Schizophrenia Clinical Trial

Official title:
A 38-week, Multicenter, Randomized, Double-blind, Active-controlled Study to Evaluate the Efficacy, Safety, and Tolerability of an Intramuscular Depot Formulation of Aripiprazole (OPC-14597) as Maintenance Treatment in Patients With Schizophrenia

Clinical Trial Summary

The purpose of the this trial is to evaluate the efficacy, safety, and tolerability of an intramuscular (IM) depot formulation of aripiprazole as maintenance treatment in patients with schizophrenia

The trial is designed into three treatment phases.
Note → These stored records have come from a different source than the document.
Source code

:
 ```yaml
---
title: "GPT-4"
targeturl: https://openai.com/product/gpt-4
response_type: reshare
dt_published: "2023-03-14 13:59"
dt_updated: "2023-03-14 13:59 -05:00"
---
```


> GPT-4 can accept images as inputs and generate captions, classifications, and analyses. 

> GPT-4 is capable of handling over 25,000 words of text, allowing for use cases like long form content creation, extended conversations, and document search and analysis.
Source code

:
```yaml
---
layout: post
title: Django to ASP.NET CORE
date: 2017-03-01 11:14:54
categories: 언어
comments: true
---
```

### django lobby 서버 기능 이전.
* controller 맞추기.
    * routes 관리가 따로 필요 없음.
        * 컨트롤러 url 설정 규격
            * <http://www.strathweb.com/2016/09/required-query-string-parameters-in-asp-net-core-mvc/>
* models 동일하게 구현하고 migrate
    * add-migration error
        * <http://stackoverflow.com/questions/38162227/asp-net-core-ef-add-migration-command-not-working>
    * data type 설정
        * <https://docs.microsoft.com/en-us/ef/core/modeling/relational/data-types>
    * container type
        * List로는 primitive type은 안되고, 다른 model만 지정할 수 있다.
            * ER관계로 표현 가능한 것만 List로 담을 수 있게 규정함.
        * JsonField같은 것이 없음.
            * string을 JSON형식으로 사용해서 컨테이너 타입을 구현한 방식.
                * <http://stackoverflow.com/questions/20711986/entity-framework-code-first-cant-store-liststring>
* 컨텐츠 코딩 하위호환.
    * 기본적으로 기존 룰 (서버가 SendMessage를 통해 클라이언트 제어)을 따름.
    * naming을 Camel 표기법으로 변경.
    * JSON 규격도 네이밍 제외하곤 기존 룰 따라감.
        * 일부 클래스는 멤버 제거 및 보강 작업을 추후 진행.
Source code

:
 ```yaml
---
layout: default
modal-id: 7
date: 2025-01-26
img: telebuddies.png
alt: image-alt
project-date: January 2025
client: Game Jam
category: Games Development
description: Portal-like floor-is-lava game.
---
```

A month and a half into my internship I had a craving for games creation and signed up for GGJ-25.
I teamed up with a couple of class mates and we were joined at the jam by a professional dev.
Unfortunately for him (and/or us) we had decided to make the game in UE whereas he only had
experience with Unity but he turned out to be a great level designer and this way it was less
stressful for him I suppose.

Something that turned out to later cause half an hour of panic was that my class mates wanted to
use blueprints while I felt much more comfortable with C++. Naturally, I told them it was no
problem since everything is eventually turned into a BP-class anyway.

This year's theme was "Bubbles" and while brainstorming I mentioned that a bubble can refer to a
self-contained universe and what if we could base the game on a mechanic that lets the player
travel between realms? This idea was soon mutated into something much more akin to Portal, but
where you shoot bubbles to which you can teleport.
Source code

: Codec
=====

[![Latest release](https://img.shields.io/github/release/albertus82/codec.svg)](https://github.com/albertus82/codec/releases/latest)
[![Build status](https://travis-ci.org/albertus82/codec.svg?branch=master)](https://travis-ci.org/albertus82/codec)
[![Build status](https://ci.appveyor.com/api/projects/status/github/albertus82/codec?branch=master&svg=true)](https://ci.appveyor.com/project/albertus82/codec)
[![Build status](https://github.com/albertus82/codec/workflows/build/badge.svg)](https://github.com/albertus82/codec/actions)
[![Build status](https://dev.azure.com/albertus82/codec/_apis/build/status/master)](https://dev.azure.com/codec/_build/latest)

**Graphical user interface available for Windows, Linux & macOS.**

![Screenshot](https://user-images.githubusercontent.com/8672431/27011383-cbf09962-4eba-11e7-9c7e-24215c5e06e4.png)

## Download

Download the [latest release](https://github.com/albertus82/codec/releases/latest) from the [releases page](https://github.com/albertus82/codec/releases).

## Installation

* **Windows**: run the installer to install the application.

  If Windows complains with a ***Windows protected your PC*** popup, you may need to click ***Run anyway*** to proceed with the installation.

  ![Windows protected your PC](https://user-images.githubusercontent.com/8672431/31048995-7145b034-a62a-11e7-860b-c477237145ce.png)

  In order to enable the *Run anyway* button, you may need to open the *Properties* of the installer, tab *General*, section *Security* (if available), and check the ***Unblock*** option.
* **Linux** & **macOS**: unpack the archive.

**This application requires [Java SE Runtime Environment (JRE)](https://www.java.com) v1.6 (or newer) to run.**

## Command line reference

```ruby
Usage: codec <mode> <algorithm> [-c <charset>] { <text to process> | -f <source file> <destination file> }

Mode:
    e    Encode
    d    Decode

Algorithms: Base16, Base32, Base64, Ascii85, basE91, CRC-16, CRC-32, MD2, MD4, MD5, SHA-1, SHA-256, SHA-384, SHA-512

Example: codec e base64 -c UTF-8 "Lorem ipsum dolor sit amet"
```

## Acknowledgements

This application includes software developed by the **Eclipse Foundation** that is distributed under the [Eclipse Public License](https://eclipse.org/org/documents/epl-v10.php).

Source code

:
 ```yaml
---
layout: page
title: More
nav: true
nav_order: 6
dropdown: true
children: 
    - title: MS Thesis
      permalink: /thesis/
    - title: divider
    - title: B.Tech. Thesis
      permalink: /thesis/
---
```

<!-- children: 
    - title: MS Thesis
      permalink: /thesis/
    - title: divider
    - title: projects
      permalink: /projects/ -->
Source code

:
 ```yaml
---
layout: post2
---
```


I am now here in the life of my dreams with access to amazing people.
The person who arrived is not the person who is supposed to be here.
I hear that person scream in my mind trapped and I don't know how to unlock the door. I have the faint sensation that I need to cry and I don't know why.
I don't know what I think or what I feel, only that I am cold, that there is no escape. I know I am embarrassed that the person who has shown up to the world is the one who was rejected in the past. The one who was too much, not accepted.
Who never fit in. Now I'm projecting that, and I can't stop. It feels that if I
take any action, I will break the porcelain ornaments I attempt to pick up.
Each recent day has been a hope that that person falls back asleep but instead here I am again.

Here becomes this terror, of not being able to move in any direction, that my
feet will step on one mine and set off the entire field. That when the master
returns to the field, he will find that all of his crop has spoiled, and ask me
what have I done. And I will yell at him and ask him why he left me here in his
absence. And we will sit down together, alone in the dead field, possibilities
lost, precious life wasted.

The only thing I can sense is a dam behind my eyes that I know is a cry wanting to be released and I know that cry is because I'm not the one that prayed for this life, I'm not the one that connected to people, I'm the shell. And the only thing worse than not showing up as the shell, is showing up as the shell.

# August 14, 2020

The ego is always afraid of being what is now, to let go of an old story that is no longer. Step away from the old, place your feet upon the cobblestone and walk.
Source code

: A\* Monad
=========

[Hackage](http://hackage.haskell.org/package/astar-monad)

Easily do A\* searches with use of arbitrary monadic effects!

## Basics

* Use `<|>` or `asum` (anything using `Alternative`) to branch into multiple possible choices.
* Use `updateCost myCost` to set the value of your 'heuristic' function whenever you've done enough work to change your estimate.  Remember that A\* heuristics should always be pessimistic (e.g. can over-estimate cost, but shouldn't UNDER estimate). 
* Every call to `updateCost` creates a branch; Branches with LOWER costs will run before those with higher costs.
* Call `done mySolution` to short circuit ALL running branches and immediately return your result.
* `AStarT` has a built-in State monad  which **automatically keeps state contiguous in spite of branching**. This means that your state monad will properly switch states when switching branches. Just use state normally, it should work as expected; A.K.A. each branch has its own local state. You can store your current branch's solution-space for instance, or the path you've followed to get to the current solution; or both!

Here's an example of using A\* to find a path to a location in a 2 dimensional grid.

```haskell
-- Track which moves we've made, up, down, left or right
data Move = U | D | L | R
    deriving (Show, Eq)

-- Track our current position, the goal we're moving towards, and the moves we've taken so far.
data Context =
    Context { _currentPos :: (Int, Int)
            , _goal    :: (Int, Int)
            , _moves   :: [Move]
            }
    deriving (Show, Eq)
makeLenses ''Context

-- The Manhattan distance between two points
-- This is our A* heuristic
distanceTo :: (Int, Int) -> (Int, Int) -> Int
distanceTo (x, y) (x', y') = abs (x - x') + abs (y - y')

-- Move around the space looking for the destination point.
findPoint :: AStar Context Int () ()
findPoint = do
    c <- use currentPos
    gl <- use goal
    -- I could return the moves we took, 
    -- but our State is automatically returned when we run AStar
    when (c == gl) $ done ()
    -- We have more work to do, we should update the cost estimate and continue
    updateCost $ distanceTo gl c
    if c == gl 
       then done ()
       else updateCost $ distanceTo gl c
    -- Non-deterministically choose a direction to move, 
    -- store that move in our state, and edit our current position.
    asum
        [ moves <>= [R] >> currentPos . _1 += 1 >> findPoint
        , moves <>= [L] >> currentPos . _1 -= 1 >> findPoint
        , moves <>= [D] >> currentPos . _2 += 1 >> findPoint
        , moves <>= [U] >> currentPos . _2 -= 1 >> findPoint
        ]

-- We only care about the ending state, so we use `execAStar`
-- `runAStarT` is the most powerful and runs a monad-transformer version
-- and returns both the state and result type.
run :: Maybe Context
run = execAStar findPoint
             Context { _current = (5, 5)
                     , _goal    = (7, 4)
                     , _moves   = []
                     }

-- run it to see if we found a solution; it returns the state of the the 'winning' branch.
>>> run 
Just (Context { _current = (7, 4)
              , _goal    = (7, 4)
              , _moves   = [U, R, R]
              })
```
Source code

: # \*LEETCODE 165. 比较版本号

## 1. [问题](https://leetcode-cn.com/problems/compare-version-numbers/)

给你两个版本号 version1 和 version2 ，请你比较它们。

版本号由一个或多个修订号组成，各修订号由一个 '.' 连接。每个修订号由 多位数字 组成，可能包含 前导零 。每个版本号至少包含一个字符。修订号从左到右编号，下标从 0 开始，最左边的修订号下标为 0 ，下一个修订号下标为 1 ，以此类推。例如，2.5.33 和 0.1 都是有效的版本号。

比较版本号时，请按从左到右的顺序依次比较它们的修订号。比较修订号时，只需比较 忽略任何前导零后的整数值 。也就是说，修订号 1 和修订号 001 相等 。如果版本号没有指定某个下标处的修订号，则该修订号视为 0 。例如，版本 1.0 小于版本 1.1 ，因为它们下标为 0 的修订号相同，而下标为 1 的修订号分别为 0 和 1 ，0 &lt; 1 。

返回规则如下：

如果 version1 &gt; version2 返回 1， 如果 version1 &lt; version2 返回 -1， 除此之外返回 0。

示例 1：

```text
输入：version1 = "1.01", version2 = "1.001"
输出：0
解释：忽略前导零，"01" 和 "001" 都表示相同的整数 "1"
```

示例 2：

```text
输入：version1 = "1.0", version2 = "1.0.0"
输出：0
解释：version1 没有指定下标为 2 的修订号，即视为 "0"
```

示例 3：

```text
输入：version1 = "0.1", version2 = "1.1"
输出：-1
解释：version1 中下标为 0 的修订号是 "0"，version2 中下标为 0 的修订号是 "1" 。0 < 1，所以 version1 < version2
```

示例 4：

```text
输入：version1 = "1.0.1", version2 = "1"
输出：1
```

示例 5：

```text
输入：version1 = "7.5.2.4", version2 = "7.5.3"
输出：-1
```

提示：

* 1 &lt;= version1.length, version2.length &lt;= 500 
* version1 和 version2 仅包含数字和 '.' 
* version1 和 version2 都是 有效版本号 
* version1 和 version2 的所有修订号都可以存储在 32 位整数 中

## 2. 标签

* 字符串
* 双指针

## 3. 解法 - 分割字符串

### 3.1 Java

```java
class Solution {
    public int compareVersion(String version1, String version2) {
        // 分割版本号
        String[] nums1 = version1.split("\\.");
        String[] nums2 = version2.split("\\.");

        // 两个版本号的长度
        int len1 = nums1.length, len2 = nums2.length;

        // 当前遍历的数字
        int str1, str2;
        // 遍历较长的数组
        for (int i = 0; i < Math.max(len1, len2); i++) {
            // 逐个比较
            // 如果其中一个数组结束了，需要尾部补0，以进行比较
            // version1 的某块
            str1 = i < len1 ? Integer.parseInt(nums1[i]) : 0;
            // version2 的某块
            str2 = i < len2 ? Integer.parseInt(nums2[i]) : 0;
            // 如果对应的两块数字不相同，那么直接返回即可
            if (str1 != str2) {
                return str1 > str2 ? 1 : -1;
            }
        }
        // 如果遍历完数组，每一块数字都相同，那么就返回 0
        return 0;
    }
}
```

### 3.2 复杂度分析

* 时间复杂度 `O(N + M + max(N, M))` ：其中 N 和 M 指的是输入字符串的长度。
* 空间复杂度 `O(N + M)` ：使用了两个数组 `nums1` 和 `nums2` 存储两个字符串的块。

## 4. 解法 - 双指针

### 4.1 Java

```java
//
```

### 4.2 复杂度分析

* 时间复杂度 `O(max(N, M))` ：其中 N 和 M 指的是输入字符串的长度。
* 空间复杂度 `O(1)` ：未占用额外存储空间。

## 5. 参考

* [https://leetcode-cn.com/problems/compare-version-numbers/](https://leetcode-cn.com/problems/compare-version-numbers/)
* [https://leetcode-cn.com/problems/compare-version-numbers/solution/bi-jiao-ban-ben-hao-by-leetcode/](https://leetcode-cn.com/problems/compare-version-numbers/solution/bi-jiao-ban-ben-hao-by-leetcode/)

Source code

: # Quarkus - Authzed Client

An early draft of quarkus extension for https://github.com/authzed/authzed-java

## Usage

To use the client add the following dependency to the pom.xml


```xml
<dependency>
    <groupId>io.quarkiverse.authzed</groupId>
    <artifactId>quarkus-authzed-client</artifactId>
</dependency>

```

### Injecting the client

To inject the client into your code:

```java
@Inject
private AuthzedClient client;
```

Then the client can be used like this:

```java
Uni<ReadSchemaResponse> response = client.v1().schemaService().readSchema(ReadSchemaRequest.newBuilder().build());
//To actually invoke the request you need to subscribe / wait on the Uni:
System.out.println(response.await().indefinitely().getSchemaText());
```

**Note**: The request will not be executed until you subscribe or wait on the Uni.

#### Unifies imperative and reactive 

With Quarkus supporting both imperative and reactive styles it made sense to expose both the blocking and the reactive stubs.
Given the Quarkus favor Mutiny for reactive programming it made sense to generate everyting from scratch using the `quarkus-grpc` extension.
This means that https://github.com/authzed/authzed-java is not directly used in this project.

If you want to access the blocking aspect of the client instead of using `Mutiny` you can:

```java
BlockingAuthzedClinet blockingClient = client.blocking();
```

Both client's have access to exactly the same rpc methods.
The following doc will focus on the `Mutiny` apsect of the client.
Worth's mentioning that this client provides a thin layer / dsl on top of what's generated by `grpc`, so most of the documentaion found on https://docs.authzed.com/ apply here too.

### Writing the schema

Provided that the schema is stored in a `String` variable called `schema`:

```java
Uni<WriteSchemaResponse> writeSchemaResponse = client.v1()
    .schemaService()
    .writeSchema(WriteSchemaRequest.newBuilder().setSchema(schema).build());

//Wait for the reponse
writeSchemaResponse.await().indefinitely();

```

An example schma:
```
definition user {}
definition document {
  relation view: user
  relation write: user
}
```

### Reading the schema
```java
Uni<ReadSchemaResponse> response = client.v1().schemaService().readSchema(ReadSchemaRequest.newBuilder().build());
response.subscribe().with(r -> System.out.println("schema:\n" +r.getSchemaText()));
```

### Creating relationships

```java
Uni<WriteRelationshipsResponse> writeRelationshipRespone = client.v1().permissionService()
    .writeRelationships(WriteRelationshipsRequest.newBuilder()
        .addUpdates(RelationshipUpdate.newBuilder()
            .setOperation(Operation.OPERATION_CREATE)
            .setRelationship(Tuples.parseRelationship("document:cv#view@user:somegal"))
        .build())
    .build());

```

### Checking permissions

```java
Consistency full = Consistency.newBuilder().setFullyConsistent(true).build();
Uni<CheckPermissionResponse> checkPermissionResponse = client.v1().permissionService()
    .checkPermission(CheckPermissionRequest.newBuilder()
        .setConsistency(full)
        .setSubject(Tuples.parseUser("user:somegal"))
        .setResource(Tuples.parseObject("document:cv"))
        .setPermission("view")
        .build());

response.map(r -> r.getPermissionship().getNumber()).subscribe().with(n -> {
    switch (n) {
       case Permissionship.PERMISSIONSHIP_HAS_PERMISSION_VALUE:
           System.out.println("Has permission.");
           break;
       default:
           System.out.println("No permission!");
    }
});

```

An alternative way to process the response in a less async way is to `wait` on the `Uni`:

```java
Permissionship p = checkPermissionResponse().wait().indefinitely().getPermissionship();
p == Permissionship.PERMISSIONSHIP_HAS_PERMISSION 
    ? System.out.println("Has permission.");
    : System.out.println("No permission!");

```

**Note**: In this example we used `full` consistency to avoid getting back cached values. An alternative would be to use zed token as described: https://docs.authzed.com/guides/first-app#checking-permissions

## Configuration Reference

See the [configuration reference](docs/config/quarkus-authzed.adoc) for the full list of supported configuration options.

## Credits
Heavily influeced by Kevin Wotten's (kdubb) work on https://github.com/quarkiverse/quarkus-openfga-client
Phase 1 is designed to allow for a subject to be converted from the current anti-psychotic treatment to oral non-generic aripiprazole monotherapy (oral conversion phase from 4 to 6 weeks). During Phase 2 the subject will be stabilized on oral non-generic aripiprazole monotherapy. Once the subject is stabilized in Phase 2 (oral stabilization phase from minimum 8 weeks to maximum 28 weeks), they are eligible to be randomized into the double-blind IM depot maintenance phase, Phase 3. During Phase 3, the subject will be assessed for exacerbation of psychotic symptoms and impending relapse for up to 38 weeks.

Clinical Trial Description

This will be a randomized, double-blind, active-controlled study consisting of a screening phase and 3 treatment phases. Eligibility will be determined during a screening phase of 2 to 42 days. Subjects currently receiving oral treatment with an anti-psychotic other than non-generic aripiprazole will enter Phase 1, and subjects with a lapse in aripiprazole or other anti-psychotic treatment at the time of study entry ("lapse" defined as > 3 consecutive days without medication) will enter directly into Phase 2.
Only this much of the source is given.